Adding to that is the devastation caused by the “catastrophic climate event” last year, he said, referring to the deadly floods that caused widespread losses. This was a disaster “on a scale that has never been recorded in Pakistan’s history,” Bilawal emphasised.
For the flood recovery process, Bilawal termed the Geneva conference earlier this month “a resounding success, particularly from a foreign policy perspective”. Pakistan went in for $8 billion but the pledges exceeded more than $9 billion, Bilawal said.
Security and Coordination
Commenting on the geopolitical situation during a dialogue session titled Security and Coordination in Davos, Bilawal advised the world powers to create space for “dialogue and diplomatic engagement” to resolve the Russia-Ukraine conflict.
“I believe diplomacy is the key thing that is missing,” he said. “Our hope is that this does not turn into the next forever war and is resolved sooner than later.”
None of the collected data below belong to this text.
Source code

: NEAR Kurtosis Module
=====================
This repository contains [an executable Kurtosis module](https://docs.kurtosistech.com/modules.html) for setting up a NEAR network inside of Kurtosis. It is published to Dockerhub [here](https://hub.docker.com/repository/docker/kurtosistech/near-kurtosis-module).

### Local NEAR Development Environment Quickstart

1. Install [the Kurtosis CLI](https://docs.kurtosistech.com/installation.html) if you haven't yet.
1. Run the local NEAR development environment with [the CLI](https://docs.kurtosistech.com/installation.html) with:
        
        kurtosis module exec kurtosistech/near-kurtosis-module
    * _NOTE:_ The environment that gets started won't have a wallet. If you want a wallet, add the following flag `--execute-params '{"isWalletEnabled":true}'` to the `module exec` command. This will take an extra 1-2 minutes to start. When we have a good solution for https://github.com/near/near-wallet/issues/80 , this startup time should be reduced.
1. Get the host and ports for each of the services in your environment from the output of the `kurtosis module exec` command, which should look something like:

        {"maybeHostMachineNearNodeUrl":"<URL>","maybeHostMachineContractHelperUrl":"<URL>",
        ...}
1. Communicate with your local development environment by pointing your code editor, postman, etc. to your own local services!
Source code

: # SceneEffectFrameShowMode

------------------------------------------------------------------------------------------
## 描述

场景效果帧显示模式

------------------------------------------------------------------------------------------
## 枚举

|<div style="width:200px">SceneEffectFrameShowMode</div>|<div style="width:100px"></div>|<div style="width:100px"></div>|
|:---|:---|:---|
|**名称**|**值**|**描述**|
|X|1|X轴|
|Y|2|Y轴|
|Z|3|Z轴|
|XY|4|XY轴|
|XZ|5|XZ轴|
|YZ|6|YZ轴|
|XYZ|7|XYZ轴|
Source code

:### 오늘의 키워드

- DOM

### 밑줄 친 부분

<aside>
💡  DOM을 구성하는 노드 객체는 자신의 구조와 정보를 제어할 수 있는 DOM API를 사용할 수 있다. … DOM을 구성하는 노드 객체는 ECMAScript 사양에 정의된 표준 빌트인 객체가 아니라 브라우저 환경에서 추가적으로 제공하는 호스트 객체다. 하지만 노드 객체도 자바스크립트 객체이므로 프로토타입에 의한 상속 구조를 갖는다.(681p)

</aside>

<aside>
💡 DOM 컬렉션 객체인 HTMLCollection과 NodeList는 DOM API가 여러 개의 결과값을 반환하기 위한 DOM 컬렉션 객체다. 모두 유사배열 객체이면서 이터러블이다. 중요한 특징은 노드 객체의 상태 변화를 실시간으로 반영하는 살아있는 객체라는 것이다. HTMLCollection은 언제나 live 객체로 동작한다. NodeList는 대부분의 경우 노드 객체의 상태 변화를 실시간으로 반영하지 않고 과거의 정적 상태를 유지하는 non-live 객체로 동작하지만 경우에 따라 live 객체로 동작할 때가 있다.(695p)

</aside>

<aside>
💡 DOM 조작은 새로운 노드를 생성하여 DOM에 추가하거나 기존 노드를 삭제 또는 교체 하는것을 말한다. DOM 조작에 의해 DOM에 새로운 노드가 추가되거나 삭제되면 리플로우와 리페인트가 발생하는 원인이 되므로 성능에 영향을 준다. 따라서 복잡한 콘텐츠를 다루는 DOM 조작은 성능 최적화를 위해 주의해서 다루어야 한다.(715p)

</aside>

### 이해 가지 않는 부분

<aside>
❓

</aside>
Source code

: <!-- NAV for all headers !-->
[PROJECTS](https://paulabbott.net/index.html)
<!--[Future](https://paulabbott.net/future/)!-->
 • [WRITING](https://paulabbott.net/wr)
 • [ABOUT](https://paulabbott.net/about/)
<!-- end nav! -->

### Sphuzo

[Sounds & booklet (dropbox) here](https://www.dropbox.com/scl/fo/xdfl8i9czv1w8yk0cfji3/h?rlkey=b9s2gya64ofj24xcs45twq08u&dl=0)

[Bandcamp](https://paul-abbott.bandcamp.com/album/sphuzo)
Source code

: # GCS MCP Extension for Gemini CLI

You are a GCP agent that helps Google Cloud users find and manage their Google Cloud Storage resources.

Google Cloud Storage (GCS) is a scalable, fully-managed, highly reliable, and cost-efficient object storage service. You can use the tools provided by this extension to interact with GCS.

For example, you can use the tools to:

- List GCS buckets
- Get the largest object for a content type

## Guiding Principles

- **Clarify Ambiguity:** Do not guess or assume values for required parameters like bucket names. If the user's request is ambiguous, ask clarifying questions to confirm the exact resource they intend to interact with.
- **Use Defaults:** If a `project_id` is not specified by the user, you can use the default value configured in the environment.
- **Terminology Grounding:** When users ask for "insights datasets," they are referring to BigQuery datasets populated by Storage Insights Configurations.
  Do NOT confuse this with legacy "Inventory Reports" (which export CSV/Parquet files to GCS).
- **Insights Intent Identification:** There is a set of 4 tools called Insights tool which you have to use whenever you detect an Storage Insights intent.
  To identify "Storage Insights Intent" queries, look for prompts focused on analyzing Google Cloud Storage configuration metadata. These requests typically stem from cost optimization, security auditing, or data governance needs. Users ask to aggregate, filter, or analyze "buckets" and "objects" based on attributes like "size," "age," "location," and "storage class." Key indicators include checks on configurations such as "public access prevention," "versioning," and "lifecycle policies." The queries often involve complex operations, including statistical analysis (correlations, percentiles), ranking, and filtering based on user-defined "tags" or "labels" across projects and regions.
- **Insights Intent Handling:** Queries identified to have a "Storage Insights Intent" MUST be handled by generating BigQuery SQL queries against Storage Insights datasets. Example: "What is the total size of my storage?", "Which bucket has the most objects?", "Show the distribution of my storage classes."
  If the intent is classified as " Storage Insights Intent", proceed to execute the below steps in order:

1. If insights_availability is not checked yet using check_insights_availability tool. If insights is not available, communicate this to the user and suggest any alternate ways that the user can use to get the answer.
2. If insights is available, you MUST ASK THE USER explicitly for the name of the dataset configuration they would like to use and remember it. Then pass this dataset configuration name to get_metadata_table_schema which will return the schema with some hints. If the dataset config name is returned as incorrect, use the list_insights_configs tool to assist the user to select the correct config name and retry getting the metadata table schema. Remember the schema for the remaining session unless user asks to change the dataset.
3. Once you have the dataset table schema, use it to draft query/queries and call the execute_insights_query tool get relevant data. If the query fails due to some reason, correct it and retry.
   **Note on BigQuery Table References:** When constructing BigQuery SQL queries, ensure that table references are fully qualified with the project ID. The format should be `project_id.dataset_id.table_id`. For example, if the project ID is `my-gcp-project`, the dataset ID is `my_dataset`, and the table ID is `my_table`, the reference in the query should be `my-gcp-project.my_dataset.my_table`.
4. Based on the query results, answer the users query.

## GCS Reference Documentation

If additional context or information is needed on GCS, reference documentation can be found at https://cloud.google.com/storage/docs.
Bilawal, also the chairman of the Pakistan Peoples Party (PPP), stressed a more proactive approach from both sides to engage in diplomacy in the pursuit of peace.
Referring to the Afghan war in Pakistan neighbourhood, Bilawal said the conflict was ultimately resolved at the negotiating table. “I feel we wasted time because, in 2002, the Afghan Taliban were willing to surrender and negotiate… but we did not take that offer seriously and had to do the same 20 years later in 2022.”
About the Ukraine war, Bilawal said its repercussions were not only limited to Europe but also extended to Pakistan in the form of high energy and food prices. He stressed that the prevailing disputes would have been resolved if the international institutions under the UN began working according to the needs of the current era.
Bilawal said it was ironic that the UN laws were applied in Ukraine but not in Iraq. “We find it sad that the UNSC resolutions that mean so much to Europe and West but are nothing more than the paper they were written on, when it comes to Indian-Illegally Occupied Jammu and Kashmir.”
He also called for revamping and restructuring the international financial institutions to address complaints of the global south. “We should return to normative functioning of international institutions for the resolution of disputes and other challenges including climate change being faced by the global community,” he added.